The Bolshevik revolution in October 1917 brought Lenin to the head of the State. The USSR was created at the end of 1922.

The eras of Lenin and Stalin

Lenin’s New Economic Politics permitted existence of private ownership and small entrepreneurs.

Stalin’s centrally planned economy was based on state ownership, collectivism, stakhanovism and self-sacrifice for benefit of the state.

The ambitious five-years plans were accompanied by severe starvation.


“50 years of Stakhanovism!”, a post card picture. In 1935, the worker Aleksei Stakhanov  extracted 105 tons of coal in 6 hours (the norm was fixed at 7 tons). Stalin’s propaganda encouraged people to follow this example.

The post-war growth period

The Soviet Union lost officially 20 billion people in the World War II.

The country’s economy was destroyed and the number of workers limited.

The Cold War and Arm race incited the government to develop heavy industrial production giving up light, food and consumer goods industries.


Construction of a gas pipeline, Siberia.

During communism the government interfered in every part of Soviet life. There was no standing rule of law for the people to live by in the Soviet state, the rules varied from one official to the next and the bureaucrats ruled. Every person had almost the same income and living standard, except for the political class. The bureaucrats were demanding payment or favours for everything they did, from drivers licences to building permits.

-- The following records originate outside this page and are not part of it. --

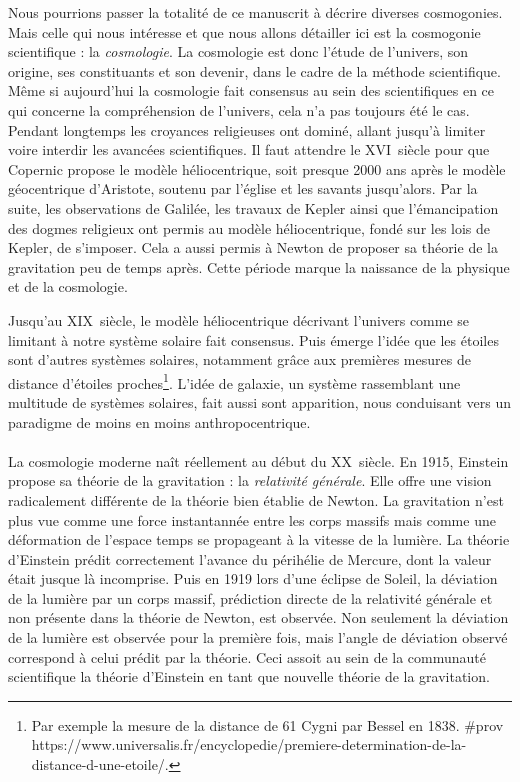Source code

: \documentclass[11pt, twoside, a4paper, openright]{report}
\begin{document}
Nous pourrions passer la totalité de ce manuscrit à décrire diverses cosmogonies. Mais celle qui nous intéresse et que nous allons détailler ici est la cosmogonie scientifique : la \emph{cosmologie}. La cosmologie est donc l'étude de l'univers, son origine, ses constituants et son devenir, dans le cadre de la méthode scientifique. Même si aujourd'hui la cosmologie fait consensus au sein des scientifiques en ce qui concerne la compréhension de l'univers, cela n'a pas toujours été le cas. Pendant longtemps les croyances religieuses ont dominé, allant jusqu'à limiter voire interdir les avancées scientifiques.
Il faut attendre le \textsc{XVI}\ieme~siècle pour que Copernic propose le modèle héliocentrique, soit presque \num{2000} ans après le modèle géocentrique d'Aristote, soutenu par l'église et les savants jusqu'alors.
Par la suite, les observations de Galilée, les travaux de Kepler ainsi que l'émancipation des dogmes religieux ont permis au modèle héliocentrique, fondé sur les lois de Kepler, de s'imposer. Cela a aussi permis à Newton de proposer sa théorie de la gravitation peu de temps après. Cette période marque la naissance de la physique et de la cosmologie.

Jusqu'au \textsc{XIX}\ieme~siècle, le modèle héliocentrique décrivant l'univers comme se limitant à notre système solaire fait consensus. Puis émerge l'idée que les étoiles sont d'autres systèmes solaires, notamment grâce aux premières mesures de distance d'étoiles proches\footnote{Par exemple la mesure de la distance de 61 Cygni par Bessel en 1838. \#prov https://www.universalis.fr/encyclopedie/premiere-determination-de-la-distance-d-une-etoile/.}. L'idée de galaxie, un système rassemblant une multitude de systèmes solaires, fait aussi sont apparition, nous conduisant vers un paradigme de moins en moins anthropocentrique.

\paragraph{}
La cosmologie moderne naît réellement au début du \textsc{XX}\ieme~siècle. En 1915, Einstein propose sa théorie de la gravitation : la \emph{relativité générale}. Elle offre une vision radicalement différente de la théorie bien établie de Newton. La gravitation n'est plus vue comme une force instantannée entre les corps massifs mais comme une déformation de l'espace temps se propageant à la vitesse de la lumière. La théorie d'Einstein prédit correctement l'avance du périhélie de Mercure, dont la valeur était jusque là incomprise. Puis en 1919 lors d'une éclipse de Soleil, la déviation de la lumière par un corps massif, prédiction directe de la relativité générale et non présente dans la théorie de Newton, est observée. Non seulement la déviation de la lumière est observée pour la première fois, mais l'angle de déviation observé correspond à celui prédit par la théorie. Ceci assoit au sein de la communauté scientifique la théorie d'Einstein en tant que nouvelle théorie de la gravitation.
\end{document}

Under Stalin’s totalitarian regime from 1924 to 1953 and then under the Brezhnev’s leadership in the 60s and 70s, criminal organisations largely developed. During communism criminal gangs operated from the prisons against their enemy, the Communist Party. The criminals and Russian state officials became more and more involved with each other. When Gorbachev got in power in 1985, the connections between the criminals and the government remained.